This post is more of a ‘what not to do, than what to do’. To be clear, from the start – I am a proponent of social media as a healthcare marketing communications medium. Social media platforms are used by many disease and condition focused organizations – from research and scientific communities to support and education organizations as well as manufacturers and makers of healthcare products and physicians and providers of healthcare services.
Social media (SM) platforms are vastly more efficient when communicating with large numbers of people, because it is just plain faster. I believe that one-size does not fit all – the goals of the communication and the intended audience must determine the platform, and that a SM program is most effective if focused rather than scattershot.
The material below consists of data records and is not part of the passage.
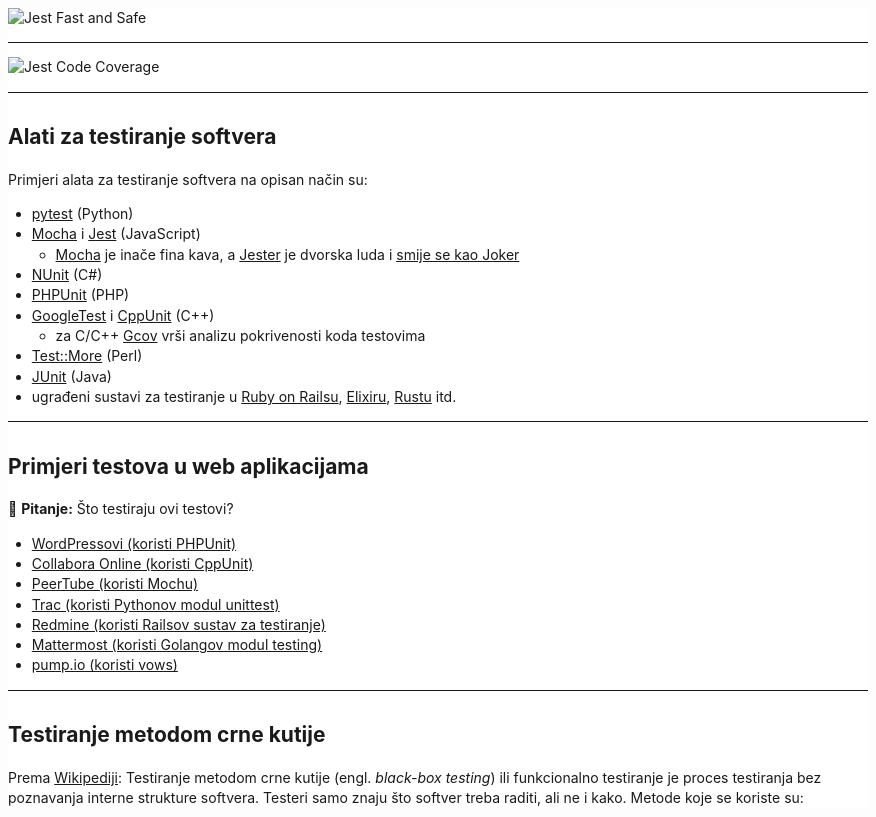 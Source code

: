 
![Jest Fast and Safe](https://d33wubrfki0l68.cloudfront.net/7ab37629fb8f2b135083d8301a67be7d3d37ca52/d6fe3/img/content/feature-fast.png)

---

![Jest Code Coverage](https://d33wubrfki0l68.cloudfront.net/e6a4c79760df80d72d39c289db1da75e012bca56/7df0d/img/content/feature-coverage.png)

---

## Alati za testiranje softvera

Primjeri alata za testiranje softvera na opisan način su:

- [pytest](https://docs.pytest.org/) (Python)
- [Mocha](https://mochajs.org/) i [Jest](https://jestjs.io/) (JavaScript)
    - [Mocha](https://convergentcoffee.com/what-is-mocha/) je inače fina kava, a [Jester](https://en.wikipedia.org/wiki/Jester) je dvorska luda i [smije se kao Joker](https://youtu.be/ocw-VGMiOmk)
- [NUnit](https://nunit.org/) (C#)
- [PHPUnit](https://phpunit.de/) (PHP)
- [GoogleTest](https://github.com/google/googletest) i [CppUnit](https://freedesktop.org/wiki/Software/cppunit/) (C++)
    - za C/C++ [Gcov](https://gcc.gnu.org/onlinedocs/gcc/Gcov.html) vrši analizu pokrivenosti koda testovima
- [Test::More](https://metacpan.org/pod/Test::More) (Perl)
- [JUnit](https://junit.org/) (Java)
- ugrađeni sustavi za testiranje u [Ruby on Railsu](https://guides.rubyonrails.org/testing.html), [Elixiru](https://hexdocs.pm/ex_unit/1.12/ExUnit.html), [Rustu](https://doc.rust-lang.org/rust-by-example/testing/unit_testing.html) itd.

---

## Primjeri testova u web aplikacijama

🙋 **Pitanje:** Što testiraju ovi testovi?

- [WordPressovi (koristi PHPUnit)](https://github.com/WordPress/wordpress-develop/tree/trunk/tests/phpunit)
- [Collabora Online (koristi CppUnit)](https://github.com/CollaboraOnline/online/tree/master/test)
- [PeerTube (koristi Mochu)](https://github.com/Chocobozzz/PeerTube/tree/develop/server/tests)
- [Trac (koristi Pythonov modul unittest)](https://github.com/edgewall/trac/tree/trunk/trac/tests)
- [Redmine (koristi Railsov sustav za testiranje)](https://github.com/redmine/redmine/tree/master/test)
- [Mattermost (koristi Golangov modul testing)](https://github.com/mattermost/mattermost-server/tree/master/web)
- [pump.io (koristi vows)](https://github.com/pump-io/pump.io/tree/master/test)

---

## Testiranje metodom crne kutije

Prema [Wikipediji](https://en.wikipedia.org/wiki/Black-box_testing): Testiranje metodom crne kutije (engl. *black-box testing*) ili funkcionalno testiranje je proces testiranja bez poznavanja interne strukture softvera. Testeri samo znaju što softver treba raditi, ali ne i kako. Metode koje se koriste su:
I am a big fan of SM platforms that facilitate two-way communication, a.k.a. sharing. Some of the richest intelligence results in the exchange of questions and answers, clarifying facts and dispelling fiction, and proposing of ideas and challenging of status quo – particularly in healthcare. In other words – lots of ‘engagement’ by the host of the SM portal and individuals visiting the portal can lead to very good things.
However – yes there is a BUT; protected health information (PHI) sometimes referred to as personal health information, should be, well both of those things – protected and personal!
As the jingle goes – “what goes on the internet stays on the internet” should sound alarm bells in the mind of the misguided individual who shares their PHI on social media platforms. Never mind that few of us want to know the nitty-gritty details of every little physical malady one suffers, the bigger issue is that sharing of all things protectable and personal puts the individual at great risk of prejudice, predatory practices and exploitation.
PHI is best treated with the same care as ones’ SS#, unlisted telephone number, bank account passwords and if you are a woman – weight! It’s personal – protect it!